Look through the material below. Return exactly the lines from the one with "- **Scope-based Authorization**: Fine-grained" through the one with "2. **Make your", both included.

******************************

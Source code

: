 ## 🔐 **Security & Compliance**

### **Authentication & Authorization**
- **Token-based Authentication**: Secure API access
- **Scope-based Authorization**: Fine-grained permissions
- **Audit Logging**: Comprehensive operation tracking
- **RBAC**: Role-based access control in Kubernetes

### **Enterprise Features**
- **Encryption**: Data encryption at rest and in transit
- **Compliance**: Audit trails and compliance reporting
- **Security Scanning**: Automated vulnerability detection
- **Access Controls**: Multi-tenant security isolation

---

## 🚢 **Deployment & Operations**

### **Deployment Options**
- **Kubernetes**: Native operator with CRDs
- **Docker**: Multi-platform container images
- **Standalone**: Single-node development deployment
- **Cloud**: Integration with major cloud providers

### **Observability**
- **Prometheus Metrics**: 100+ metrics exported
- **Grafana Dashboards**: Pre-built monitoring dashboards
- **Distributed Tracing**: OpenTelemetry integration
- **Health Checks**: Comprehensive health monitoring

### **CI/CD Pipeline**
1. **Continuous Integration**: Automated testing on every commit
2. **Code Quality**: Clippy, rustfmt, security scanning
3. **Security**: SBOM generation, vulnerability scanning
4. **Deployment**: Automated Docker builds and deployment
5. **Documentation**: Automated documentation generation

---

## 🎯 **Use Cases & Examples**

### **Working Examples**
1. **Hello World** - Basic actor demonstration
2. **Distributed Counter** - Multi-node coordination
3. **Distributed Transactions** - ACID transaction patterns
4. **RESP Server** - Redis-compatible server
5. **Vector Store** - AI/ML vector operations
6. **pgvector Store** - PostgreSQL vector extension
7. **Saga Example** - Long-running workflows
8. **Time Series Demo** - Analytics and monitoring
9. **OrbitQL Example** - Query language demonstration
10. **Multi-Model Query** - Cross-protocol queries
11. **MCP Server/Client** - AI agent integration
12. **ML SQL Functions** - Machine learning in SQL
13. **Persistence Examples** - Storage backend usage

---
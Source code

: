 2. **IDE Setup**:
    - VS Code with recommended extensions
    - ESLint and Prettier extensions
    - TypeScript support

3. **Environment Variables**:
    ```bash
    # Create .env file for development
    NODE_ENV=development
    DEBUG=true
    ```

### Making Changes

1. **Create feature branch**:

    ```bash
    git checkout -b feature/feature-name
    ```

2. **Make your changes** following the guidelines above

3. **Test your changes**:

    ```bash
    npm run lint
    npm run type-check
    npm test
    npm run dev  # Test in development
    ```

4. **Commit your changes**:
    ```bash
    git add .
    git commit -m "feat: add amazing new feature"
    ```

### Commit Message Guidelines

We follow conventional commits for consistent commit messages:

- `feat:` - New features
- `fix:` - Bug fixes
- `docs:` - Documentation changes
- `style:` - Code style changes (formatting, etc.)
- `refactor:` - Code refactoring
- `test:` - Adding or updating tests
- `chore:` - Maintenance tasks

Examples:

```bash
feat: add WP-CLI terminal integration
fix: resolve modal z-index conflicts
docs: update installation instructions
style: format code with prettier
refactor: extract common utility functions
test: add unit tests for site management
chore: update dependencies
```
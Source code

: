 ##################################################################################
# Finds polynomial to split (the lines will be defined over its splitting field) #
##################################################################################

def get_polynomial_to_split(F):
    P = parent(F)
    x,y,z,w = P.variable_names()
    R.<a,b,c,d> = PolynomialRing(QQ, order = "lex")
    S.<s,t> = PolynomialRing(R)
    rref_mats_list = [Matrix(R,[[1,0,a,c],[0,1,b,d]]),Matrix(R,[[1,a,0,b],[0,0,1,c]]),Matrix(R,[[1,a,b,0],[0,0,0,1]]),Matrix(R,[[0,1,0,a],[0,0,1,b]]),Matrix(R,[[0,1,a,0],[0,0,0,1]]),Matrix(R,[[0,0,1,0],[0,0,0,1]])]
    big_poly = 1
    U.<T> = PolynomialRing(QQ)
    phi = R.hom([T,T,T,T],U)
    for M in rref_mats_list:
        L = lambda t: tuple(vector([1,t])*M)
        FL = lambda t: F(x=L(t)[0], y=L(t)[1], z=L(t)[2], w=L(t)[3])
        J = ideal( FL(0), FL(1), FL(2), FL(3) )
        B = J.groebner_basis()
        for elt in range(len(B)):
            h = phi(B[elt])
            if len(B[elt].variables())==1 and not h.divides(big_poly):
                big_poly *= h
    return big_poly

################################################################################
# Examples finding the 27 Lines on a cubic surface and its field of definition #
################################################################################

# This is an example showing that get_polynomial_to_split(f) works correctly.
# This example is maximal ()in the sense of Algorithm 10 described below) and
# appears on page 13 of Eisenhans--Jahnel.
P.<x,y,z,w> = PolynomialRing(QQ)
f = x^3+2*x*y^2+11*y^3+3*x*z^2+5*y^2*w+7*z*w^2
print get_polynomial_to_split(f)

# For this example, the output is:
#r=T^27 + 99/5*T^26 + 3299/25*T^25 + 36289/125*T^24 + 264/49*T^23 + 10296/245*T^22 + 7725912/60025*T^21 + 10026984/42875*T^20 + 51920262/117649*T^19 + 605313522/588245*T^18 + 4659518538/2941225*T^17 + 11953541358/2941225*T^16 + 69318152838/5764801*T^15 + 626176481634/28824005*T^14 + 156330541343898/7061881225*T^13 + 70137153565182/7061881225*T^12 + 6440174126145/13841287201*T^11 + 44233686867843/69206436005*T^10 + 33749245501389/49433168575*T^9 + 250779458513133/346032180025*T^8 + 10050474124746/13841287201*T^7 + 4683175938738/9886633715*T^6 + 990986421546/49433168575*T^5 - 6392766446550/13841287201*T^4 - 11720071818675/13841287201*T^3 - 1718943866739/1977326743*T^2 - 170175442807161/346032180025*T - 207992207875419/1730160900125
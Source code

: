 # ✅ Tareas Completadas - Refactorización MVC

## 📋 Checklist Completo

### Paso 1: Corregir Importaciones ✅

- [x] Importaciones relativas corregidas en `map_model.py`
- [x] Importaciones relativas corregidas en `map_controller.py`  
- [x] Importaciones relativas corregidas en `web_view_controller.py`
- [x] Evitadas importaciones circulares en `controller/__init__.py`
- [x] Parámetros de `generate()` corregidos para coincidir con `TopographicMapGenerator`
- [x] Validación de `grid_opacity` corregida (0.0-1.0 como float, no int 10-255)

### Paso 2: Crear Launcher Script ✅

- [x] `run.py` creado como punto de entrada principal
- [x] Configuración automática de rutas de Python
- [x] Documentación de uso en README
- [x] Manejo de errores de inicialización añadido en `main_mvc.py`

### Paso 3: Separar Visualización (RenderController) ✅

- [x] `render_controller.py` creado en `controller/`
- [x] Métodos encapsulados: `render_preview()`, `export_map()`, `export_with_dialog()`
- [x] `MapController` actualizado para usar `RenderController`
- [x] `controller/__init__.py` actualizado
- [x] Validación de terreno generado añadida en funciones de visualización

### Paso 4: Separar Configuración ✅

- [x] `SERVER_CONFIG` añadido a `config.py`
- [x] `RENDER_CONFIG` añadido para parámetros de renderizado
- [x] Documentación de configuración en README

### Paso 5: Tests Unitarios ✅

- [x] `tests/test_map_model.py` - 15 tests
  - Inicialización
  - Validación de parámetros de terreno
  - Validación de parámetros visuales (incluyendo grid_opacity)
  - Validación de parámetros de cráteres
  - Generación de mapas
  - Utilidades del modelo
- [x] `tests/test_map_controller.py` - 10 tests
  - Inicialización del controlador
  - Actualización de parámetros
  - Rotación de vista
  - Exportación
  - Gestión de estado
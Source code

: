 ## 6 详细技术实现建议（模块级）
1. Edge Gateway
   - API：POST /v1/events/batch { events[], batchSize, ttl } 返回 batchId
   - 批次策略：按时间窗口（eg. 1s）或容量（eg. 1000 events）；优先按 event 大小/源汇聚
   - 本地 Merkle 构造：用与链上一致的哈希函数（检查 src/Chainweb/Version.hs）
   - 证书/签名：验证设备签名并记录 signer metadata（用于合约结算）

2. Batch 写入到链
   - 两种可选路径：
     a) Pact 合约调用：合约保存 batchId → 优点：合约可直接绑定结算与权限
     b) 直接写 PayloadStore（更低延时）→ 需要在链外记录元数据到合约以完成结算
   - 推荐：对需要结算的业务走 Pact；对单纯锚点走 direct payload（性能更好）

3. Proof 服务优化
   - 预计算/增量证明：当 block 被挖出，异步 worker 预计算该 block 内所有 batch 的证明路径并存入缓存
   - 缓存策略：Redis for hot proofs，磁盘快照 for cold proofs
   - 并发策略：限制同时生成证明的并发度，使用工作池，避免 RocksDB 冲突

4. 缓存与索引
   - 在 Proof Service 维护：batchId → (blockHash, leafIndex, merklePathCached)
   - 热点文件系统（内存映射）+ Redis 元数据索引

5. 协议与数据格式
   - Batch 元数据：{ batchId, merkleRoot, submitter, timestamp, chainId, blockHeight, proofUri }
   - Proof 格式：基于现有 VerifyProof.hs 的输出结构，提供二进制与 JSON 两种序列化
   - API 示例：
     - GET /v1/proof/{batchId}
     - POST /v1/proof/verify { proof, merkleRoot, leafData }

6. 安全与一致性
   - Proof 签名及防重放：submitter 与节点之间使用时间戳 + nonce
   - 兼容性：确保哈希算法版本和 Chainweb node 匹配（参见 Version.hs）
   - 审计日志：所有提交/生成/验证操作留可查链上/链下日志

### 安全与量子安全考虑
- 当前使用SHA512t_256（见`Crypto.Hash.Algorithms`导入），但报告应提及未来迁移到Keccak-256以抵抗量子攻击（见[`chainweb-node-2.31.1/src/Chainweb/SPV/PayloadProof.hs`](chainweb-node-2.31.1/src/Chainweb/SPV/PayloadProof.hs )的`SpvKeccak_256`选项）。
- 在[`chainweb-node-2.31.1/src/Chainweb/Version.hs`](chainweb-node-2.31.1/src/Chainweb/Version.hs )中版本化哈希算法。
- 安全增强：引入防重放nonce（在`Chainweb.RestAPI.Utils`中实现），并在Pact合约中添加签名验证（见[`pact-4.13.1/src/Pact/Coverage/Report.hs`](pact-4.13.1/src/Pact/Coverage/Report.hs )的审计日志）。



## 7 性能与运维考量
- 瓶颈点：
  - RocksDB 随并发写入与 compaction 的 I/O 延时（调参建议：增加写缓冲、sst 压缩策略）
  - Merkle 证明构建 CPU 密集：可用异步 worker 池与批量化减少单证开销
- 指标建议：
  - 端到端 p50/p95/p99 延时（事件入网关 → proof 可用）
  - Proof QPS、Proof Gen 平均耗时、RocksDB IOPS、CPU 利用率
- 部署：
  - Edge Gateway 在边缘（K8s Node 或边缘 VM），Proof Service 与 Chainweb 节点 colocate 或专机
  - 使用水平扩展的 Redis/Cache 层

******************************

**Result of this task:**
- **Scope-based Authorization**: Fine-grained permissions
- **Audit Logging**: Comprehensive operation tracking
- **RBAC**: Role-based access control in Kubernetes

### **Enterprise Features**
- **Encryption**: Data encryption at rest and in transit
- **Compliance**: Audit trails and compliance reporting
- **Security Scanning**: Automated vulnerability detection
- **Access Controls**: Multi-tenant security isolation

---

## 🚢 **Deployment & Operations**

### **Deployment Options**
- **Kubernetes**: Native operator with CRDs
- **Docker**: Multi-platform container images
- **Standalone**: Single-node development deployment
- **Cloud**: Integration with major cloud providers

### **Observability**
- **Prometheus Metrics**: 100+ metrics exported
- **Grafana Dashboards**: Pre-built monitoring dashboards
- **Distributed Tracing**: OpenTelemetry integration
- **Health Checks**: Comprehensive health monitoring

### **CI/CD Pipeline**
1. **Continuous Integration**: Automated testing on every commit
2. **Code Quality**: Clippy, rustfmt, security scanning
3. **Security**: SBOM generation, vulnerability scanning
4. **Deployment**: Automated Docker builds and deployment
5. **Documentation**: Automated documentation generation

---

## 🎯 **Use Cases & Examples**

### **Working Examples**
1. **Hello World** - Basic actor demonstration
2. **Distributed Counter** - Multi-node coordination
3. **Distributed Transactions** - ACID transaction patterns
4. **RESP Server** - Redis-compatible server
5. **Vector Store** - AI/ML vector operations
6. **pgvector Store** - PostgreSQL vector extension
7. **Saga Example** - Long-running workflows
8. **Time Series Demo** - Analytics and monitoring
9. **OrbitQL Example** - Query language demonstration
10. **Multi-Model Query** - Cross-protocol queries
11. **MCP Server/Client** - AI agent integration
12. **ML SQL Functions** - Machine learning in SQL
13. **Persistence Examples** - Storage backend usage

---
Source code

: 2. **IDE Setup**:
    - VS Code with recommended extensions
    - ESLint and Prettier extensions
    - TypeScript support

3. **Environment Variables**:
    ```bash
    # Create .env file for development
    NODE_ENV=development
    DEBUG=true
    ```

### Making Changes

1. **Create feature branch**:

    ```bash
    git checkout -b feature/feature-name
    ```

2. **Make your changes** following the guidelines above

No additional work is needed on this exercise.